Protokoll der Sitzung vom 20.09.2001

Sie hätten heute Morgen Gelegenheit gehabt, einmal zu sagen: Jawohl, meine Damen und Herren, es hat Überlegungen gegeben, wie wir 100 Millionen DM finanzieren und zur Konsolidierung des Landeshaushalts beitragen können.

(Lewentz, SPD: Der Stratege der Fraktion!)

Sie hätten sogar noch von einem Denkmodell sprechen und sagen können: Zwischenzeitlich ist bei mir nicht zuletzt durch die massiven Einwände, die gerade von der SGK, der Sozialdemokratischen Gemeinschaft für Kommunalpolitik, aber auch von den SPD-Landräten gekommen ist, die Erkenntnis eingetreten, dass dies in dieser Art und Weise nicht umsetzbar ist.

(Beifall bei der CDU)

Ich glaube, wir hätten uns vieles von dem ersparen können, was Sie sich heute Morgen geleistet haben. Ich gehe davon aus, dass Sie noch Gelegenheit haben, einiges in Ihrem Beitrag dazu zu sagen.

Herr Finanzminister, das, was Sie vorgehabt haben – das muss man noch einmal wiederholen –, war der

Griff in die Kasse der Kommunen. Das war die Absicht, die Sie mit diesen Überlegungen verfolgt haben.

Ich gehe davon aus, dass dies immer noch nicht ausgestanden ist. Wir haben von den beiden Alternativen hören können, nämlich die beiden gesetzlichen Änderungen oder das Thema der Grunderwerbsteuer, das nach wie vor noch auf dem Tisch ist.

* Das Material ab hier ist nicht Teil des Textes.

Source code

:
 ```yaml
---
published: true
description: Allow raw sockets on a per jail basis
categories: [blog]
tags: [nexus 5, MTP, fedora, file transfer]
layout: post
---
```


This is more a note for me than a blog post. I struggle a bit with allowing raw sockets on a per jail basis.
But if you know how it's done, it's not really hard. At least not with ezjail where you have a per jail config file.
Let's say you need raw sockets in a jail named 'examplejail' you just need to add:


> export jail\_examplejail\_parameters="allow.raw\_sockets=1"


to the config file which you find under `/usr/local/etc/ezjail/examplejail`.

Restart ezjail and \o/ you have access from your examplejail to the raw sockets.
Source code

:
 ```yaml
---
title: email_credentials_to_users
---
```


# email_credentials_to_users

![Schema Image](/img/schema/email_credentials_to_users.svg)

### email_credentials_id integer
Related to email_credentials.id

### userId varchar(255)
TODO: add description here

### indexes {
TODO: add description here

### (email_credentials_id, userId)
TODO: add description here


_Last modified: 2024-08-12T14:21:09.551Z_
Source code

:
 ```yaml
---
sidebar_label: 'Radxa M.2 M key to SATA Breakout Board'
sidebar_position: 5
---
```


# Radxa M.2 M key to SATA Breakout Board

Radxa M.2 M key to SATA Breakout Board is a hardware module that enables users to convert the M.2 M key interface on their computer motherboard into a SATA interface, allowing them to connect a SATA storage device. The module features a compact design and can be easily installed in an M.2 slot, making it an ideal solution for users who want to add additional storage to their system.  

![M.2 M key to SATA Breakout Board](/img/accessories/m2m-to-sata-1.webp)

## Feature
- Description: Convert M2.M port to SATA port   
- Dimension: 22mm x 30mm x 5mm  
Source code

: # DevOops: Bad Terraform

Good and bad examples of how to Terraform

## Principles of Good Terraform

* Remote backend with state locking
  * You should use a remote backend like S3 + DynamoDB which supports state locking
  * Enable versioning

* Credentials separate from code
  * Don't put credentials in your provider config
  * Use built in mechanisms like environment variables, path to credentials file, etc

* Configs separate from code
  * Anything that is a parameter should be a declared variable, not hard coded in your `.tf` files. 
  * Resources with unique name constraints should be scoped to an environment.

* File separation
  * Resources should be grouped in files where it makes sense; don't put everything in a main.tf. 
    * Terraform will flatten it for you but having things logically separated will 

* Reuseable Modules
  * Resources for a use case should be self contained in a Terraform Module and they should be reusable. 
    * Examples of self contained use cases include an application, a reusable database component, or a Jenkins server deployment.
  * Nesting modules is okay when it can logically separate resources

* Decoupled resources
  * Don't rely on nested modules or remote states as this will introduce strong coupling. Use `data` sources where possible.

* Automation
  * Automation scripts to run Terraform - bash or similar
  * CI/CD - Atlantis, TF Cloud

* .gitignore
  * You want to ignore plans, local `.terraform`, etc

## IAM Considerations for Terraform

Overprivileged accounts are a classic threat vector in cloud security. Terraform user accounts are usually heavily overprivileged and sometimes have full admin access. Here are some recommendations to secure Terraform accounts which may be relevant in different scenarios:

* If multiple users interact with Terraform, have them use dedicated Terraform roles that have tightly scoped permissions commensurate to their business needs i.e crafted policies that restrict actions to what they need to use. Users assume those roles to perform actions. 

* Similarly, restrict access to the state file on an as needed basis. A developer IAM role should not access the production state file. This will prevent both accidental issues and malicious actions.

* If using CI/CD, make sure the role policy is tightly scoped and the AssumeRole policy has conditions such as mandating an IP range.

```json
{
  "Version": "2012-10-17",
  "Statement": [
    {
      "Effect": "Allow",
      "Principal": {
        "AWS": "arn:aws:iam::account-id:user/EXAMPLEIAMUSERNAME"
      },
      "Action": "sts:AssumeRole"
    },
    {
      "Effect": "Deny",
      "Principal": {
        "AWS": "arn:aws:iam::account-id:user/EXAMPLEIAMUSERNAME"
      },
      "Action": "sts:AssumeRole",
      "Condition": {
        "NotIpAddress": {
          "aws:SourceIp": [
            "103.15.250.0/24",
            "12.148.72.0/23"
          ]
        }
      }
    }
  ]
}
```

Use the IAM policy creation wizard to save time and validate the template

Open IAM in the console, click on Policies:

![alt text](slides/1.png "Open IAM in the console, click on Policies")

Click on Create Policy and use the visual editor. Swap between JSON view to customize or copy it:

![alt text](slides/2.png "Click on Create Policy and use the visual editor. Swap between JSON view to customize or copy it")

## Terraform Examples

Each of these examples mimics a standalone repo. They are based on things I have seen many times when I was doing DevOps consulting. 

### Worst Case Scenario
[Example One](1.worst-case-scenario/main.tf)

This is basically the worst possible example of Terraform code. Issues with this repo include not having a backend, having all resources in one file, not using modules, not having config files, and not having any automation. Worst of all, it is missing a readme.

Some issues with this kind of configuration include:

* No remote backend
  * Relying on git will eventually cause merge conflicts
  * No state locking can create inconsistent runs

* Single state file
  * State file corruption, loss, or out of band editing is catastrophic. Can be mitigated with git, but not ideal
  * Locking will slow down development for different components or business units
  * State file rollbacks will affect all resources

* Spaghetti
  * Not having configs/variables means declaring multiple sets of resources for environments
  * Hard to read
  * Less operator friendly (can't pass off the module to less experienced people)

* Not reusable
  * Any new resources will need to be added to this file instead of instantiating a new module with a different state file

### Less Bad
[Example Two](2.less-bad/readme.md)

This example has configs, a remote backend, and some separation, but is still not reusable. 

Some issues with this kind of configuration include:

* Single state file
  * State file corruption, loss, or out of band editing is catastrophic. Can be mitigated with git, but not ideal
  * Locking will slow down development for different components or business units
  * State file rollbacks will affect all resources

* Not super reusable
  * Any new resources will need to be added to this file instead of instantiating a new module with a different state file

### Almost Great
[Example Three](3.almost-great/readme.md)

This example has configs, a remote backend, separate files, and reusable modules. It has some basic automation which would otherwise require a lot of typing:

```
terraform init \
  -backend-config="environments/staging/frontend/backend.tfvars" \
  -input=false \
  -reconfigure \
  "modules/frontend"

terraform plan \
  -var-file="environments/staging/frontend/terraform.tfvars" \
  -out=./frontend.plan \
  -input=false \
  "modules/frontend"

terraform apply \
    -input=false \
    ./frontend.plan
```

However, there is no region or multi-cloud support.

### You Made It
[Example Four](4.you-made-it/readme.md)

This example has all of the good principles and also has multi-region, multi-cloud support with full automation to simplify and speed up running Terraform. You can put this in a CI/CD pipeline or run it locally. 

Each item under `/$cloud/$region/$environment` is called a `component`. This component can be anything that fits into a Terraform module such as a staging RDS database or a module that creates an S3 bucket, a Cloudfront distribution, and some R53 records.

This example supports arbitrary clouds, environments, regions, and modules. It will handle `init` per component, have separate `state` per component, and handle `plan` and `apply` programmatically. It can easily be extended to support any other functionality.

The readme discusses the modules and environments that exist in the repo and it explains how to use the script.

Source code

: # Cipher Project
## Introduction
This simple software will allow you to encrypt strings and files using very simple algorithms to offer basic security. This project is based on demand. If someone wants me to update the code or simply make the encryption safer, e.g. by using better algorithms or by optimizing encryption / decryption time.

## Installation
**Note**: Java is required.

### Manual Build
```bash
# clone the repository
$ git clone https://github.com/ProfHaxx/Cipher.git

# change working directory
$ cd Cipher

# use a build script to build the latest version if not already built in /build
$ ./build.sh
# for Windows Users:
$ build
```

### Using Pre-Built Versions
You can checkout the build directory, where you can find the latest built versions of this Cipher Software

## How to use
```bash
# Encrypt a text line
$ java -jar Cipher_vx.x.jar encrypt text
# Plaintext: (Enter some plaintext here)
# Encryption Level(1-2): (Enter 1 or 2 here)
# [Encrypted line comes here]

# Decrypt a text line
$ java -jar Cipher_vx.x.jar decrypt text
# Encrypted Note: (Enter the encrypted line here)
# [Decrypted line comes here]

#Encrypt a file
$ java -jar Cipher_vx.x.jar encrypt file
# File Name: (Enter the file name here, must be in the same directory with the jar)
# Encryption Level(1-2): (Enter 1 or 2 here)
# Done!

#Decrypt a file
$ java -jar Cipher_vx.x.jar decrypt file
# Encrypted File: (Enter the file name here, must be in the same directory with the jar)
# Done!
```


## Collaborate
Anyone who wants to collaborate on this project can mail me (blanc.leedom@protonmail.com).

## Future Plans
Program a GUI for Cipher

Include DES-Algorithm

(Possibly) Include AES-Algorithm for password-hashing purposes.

Herr Kollege Itzek, als Steuerakrobat, oder wie man Sie bezeichnen möchte, hätten Sie heute einmal sagen sollen, dass das Land zwischenzeitlich bereits die Erhöhung der Grunderwerbssteuer von 2 % auf 3,5 % kassiert. Keine Rede war davon, dass das Land bereits Maßnahmen durchgezogen hat, die letztlich den Kommunen zustehen, aber in den Haushaltstopf des Landes fließen.

(Glocke des Präsidenten)

Herr Finanzminister, ich sage Ihnen vor Ihrem Auftritt, den Sie gleich haben werden: Lassen Sie die Finger von derartigen Überlegungen. Die Kommunen sind schon genug belastet. Eine solche Vorgehensweise haben die Kommunen in Rheinland-Pfalz nicht verdient. Ich kann nur hoffen, dass es einen fairen Finanzausgleich für die Kommunen geben wird.

(Beifall der CDU)

Es spricht Herr Finanzminister Mittler.

Meine sehr verehrten Damen und Herren! Das Land hat natürlich wie alle Länder eine besondere Verantwortung für die Finanzausstattung der Kommunen. In der bundesstaatlichen Ordnung, wie sie bei uns gilt, werden die Kommunen bei der Finanzverteilung immer den Ländern zugerechnet. Daher ist es notwendig, dass im Finanzausgleich zwischen den Ländern und den Kommunen nachvollziehbare, an objektiven Kriterien orientierte Gesichtspunkte maßgeblich sind.

Wenn wir über die Finanzen der rheinland-pfälzischen Kommunen sprechen, müssen wir zunächst einmal sagen, dass es „die“ Finanzlage der rheinlandpfälzischen Kommunen gar nicht gibt. Es gibt ein sehr buntes Leben. Rund die Hälfte der Kommunen gleicht ihre Haushalte aus und macht sogar beträchtliche Überschüsse. Die andere Hälfte kann sie nicht ausgleichen und macht entsprechende Defizite mit dem Ergebnis, dass beispielsweise im Jahr 1999 die Kommunen insgesamt 100 Millionen DM Minus erwirtschaftet haben. Das Land hat sich im Jahr 1999 mit 1,3 Milliarden DM verschuldet.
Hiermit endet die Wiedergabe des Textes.